TERI has failed rather spectacularly on all accounts. But then it is also true that most corporate boards in India are like that.

By  coming back to power and sitting down in the same office, R.K. Pachauri is setting a very distasteful precedent. He’s creating an opinion about TERI that it cannot remotely afford right now. His impunity also exposes the board as useless appendage. While it may be responsible for governance and Pachauri a member of the board, he is not the board itself. Others should step in and put him in an obscure place and close this swiftly and, if found guilty, the only acceptable outcome is for Pachauri to step down.

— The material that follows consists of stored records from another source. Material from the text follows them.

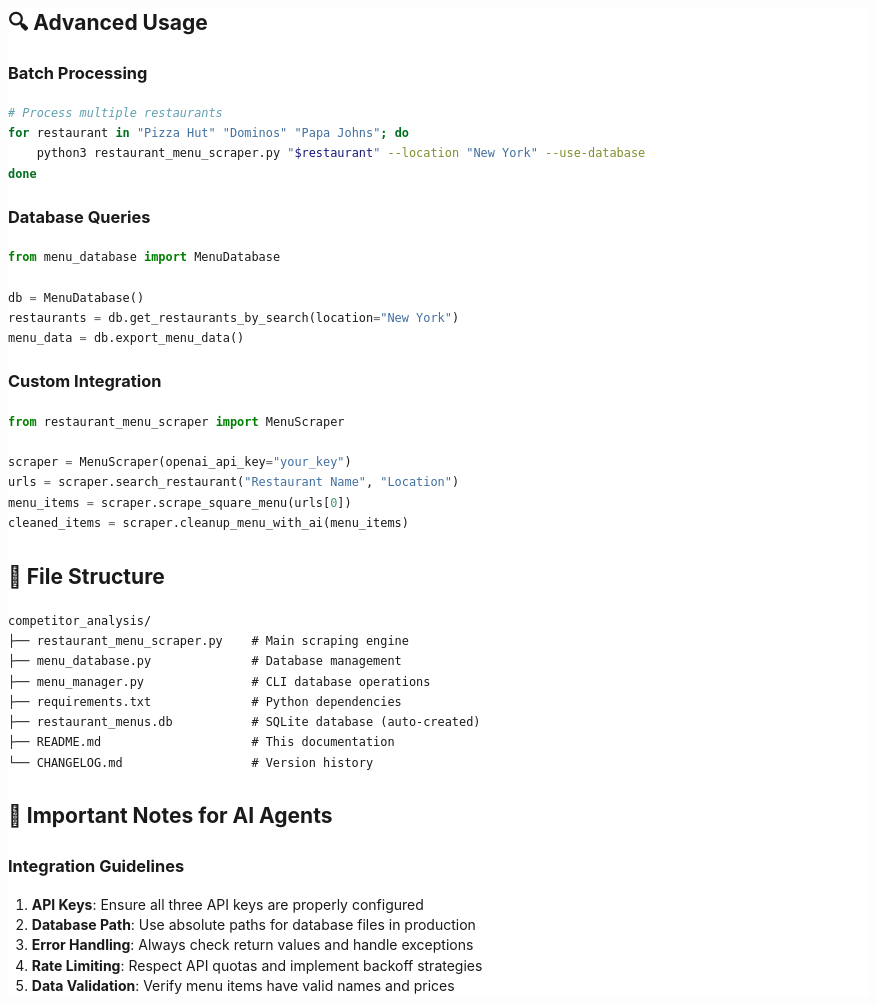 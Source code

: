 ## 🔍 Advanced Usage

### Batch Processing
```bash
# Process multiple restaurants
for restaurant in "Pizza Hut" "Dominos" "Papa Johns"; do
    python3 restaurant_menu_scraper.py "$restaurant" --location "New York" --use-database
done
```

### Database Queries
```python
from menu_database import MenuDatabase

db = MenuDatabase()
restaurants = db.get_restaurants_by_search(location="New York")
menu_data = db.export_menu_data()
```

### Custom Integration
```python
from restaurant_menu_scraper import MenuScraper

scraper = MenuScraper(openai_api_key="your_key")
urls = scraper.search_restaurant("Restaurant Name", "Location")
menu_items = scraper.scrape_square_menu(urls[0])
cleaned_items = scraper.cleanup_menu_with_ai(menu_items)
```

## 📁 File Structure
```
competitor_analysis/
├── restaurant_menu_scraper.py    # Main scraping engine
├── menu_database.py              # Database management
├── menu_manager.py               # CLI database operations
├── requirements.txt              # Python dependencies
├── restaurant_menus.db           # SQLite database (auto-created)
├── README.md                     # This documentation
└── CHANGELOG.md                  # Version history
```

## 🚨 Important Notes for AI Agents

### Integration Guidelines
1. **API Keys**: Ensure all three API keys are properly configured
2. **Database Path**: Use absolute paths for database files in production
3. **Error Handling**: Always check return values and handle exceptions
4. **Rate Limiting**: Respect API quotas and implement backoff strategies
5. **Data Validation**: Verify menu items have valid names and prices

Till then, the board should be in charge. And for many months now, they have not shown any evidence that they are; which is precisely why Kiran Mazumdar Shaw had to resign. The law is very clear: the committee to handle this complaint has to be headed by an independent person. The majority has to be independent. They have to hold a hearing and give a verdict while TERI has to protect the complainant from further harassment and retaliation. The organisation has failed rather spectacularly on all accounts. But then it is also true that most corporate boards in India are like that—they are all filled with people whom you know, in return they protect you and they are never really expected to be independent. There are only a few opportunities for people to demonstrate independence: a crisis like this is one of them, regulatory action is another. On these rare occasions if they don’t stand up and make an effort, it essentially means that they have failed.

The members of the society or shareholders have to call for a meeting and ask the board to resign and put new members on the board to clean up the whole mess. There should be zero tolerance. Pachauri would have been better off if they had followed the process instead of doing this.

(T.V. Mohandas Pai is chairman of Manipal Global Education and a former Infosys board member)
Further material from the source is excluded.